_Your objective_
Search the data for the word "width" and copy each line that has it.

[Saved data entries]
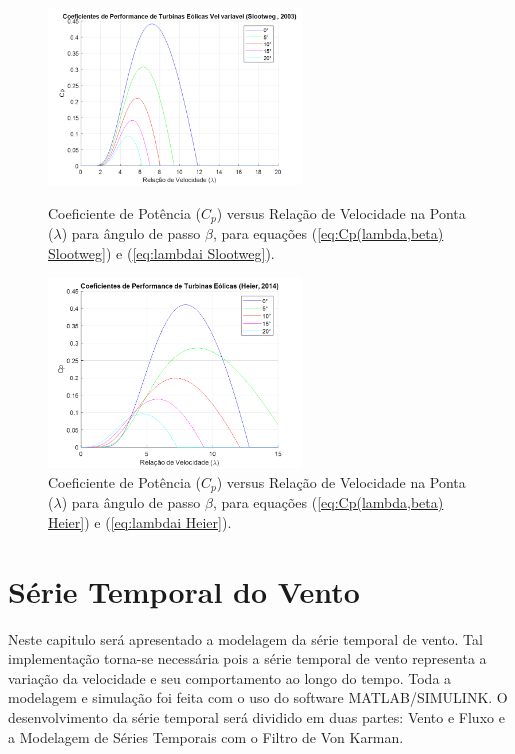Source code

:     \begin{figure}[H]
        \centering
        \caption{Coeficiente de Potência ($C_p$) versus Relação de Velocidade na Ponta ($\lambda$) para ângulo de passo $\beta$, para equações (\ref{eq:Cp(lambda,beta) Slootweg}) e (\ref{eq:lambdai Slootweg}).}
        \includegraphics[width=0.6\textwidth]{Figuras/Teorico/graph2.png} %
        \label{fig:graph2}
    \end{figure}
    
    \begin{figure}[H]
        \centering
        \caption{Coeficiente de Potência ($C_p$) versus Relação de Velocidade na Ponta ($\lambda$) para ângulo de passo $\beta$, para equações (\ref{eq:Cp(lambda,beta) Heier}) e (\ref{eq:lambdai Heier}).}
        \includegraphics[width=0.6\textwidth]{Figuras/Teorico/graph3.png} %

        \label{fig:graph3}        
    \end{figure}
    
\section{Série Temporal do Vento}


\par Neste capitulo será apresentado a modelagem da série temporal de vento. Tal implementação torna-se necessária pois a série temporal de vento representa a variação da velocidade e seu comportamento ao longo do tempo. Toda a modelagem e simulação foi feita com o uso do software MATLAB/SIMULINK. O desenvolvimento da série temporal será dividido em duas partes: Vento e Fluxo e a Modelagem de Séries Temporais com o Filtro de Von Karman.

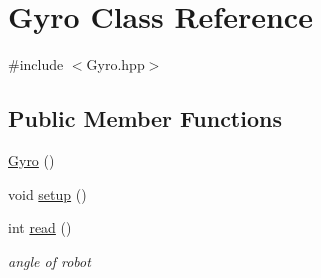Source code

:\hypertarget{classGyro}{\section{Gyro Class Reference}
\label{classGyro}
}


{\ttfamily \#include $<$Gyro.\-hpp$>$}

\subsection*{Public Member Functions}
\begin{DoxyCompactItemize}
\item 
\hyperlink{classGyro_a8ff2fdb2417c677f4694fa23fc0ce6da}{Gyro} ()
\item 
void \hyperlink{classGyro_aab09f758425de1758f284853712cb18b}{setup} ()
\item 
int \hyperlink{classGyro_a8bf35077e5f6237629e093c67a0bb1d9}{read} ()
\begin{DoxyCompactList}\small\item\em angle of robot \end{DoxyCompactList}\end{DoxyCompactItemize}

...

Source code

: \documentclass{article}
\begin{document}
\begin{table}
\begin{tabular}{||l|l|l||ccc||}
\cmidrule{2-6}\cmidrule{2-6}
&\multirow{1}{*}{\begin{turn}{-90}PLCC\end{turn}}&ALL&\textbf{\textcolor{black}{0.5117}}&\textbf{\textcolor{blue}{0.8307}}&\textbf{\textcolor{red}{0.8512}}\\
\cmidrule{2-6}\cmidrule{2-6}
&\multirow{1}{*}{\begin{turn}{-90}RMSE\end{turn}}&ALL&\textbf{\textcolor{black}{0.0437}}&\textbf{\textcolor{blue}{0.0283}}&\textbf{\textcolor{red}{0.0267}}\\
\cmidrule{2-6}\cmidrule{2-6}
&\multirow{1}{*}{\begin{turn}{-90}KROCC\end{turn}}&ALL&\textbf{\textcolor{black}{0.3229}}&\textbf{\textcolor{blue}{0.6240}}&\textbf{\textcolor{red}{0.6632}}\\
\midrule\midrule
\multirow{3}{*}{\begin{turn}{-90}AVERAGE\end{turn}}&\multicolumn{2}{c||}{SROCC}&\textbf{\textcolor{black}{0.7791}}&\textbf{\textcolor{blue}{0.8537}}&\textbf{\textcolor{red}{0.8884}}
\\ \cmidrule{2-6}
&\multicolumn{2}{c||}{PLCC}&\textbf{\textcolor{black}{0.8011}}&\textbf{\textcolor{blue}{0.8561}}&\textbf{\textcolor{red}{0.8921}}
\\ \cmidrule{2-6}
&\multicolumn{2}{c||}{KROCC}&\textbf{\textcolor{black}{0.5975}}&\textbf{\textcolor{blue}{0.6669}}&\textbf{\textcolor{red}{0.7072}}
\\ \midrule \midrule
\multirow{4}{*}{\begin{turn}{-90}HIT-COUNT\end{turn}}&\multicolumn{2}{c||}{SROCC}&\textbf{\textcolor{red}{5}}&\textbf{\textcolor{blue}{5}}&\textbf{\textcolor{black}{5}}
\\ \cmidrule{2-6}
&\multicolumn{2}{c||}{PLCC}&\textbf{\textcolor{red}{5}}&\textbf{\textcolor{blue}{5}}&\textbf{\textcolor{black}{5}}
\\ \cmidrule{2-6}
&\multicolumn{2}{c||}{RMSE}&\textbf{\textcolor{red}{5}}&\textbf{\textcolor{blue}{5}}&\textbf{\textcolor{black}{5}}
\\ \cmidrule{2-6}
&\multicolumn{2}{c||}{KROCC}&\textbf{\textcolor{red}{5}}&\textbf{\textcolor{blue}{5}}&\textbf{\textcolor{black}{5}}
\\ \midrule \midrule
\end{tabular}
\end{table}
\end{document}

_Answer for the task_
        \includegraphics[width=0.6\textwidth]{Figuras/Teorico/graph2.png} %
        \includegraphics[width=0.6\textwidth]{Figuras/Teorico/graph3.png} %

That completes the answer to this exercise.